AC: Blake, Spellwright (book one) has been praised by readers and reviewers, deservedly so! How many books are in the series, and when will they be released?
BC: Thank you for the kind words! After ten years of work, it is a wonderful feeling to see the book in actual existence. Spellwright is the first of a trilogy. I’ve learned in medical school that a premature prognosis can get one into as much or more trouble as a faulty diagnosis, so I’m very conservative with predictions. I can say that at the time I’m writing this I have 95,000 words of Spellbound (book two) and expect it to be about 135,000 words. Though book tours and the necessities of promotion have slowed me down a bit, I’m very enthusiastic about this book and the writing has gone very quickly. Also, in the good news category, I have just received the green light to take another year “out”—this time as a research assistant—so that I can finish the final book in the trilogy, Disjunction. Thereafter I will have a year of medical clerkships in which I will not be able to write a longer work. My fourth year I plan to produce a book, not likely in the Spellwright world, more likely to be a standalone book incorporating my experiences on the medical wards.

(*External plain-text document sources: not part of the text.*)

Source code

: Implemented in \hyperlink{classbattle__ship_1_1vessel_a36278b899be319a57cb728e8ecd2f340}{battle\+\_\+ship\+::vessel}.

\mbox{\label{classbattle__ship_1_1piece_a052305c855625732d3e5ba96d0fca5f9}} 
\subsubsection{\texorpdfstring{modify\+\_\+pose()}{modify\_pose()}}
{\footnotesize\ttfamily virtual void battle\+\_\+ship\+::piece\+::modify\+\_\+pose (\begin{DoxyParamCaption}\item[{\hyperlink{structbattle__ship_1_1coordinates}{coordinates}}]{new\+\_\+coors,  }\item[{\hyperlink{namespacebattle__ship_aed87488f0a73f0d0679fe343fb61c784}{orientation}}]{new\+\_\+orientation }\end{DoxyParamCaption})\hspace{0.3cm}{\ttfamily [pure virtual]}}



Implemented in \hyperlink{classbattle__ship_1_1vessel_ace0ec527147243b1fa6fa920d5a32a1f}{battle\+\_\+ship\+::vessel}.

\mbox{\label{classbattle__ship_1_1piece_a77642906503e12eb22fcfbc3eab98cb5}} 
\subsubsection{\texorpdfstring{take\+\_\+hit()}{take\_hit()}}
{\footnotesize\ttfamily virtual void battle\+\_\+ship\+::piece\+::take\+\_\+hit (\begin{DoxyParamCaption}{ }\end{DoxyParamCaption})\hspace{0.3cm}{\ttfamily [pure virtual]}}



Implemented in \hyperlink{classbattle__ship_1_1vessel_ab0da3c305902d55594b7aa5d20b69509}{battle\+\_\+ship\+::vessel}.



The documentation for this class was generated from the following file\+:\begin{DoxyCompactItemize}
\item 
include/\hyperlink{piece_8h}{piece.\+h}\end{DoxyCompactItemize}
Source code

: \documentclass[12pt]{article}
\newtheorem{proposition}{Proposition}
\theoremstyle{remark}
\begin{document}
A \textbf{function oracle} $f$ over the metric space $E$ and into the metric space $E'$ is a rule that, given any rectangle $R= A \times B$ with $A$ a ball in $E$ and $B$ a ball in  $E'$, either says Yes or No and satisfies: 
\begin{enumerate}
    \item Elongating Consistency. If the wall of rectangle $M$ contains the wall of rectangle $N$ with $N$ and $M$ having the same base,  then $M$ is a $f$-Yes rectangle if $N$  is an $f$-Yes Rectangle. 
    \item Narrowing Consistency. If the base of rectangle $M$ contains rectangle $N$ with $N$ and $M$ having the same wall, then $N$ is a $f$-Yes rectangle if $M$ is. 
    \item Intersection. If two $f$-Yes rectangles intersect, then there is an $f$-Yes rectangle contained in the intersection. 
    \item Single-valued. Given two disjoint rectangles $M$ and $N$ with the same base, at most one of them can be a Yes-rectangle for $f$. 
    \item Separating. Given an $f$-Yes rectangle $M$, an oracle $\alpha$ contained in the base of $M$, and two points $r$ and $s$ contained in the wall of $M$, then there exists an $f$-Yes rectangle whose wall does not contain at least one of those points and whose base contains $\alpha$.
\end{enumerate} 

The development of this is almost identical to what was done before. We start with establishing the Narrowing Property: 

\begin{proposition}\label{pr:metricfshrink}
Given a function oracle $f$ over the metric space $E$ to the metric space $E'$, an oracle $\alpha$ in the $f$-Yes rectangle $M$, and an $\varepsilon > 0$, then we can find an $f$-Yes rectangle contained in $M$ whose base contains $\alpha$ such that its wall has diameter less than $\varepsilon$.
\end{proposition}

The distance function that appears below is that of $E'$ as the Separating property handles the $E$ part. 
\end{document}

AC: Do you plan on coming to Worldcon in Melbourne this year? Or a tour to down under at any time?
BC: Very sadly, no. I am dying to get out there for Worldcon but the cost is just too high. I’ll keep my fingers crossed for the future.
AC: Is there anything else you would like to mention about yourself, your writing, future books …?
BC: Only that I’d like to thank you again for this opportunity to chat. It's been a lot of fun!
AC: Blake, we at The Specusphere wish you all the success with your books and career. Thanks for taking the time to ‘be-spell’ us.
Spellwright is due for release in Australia, April, 2010 by HarperCollins (Voyager) Trade Paperback, ISBN: 9780007332755.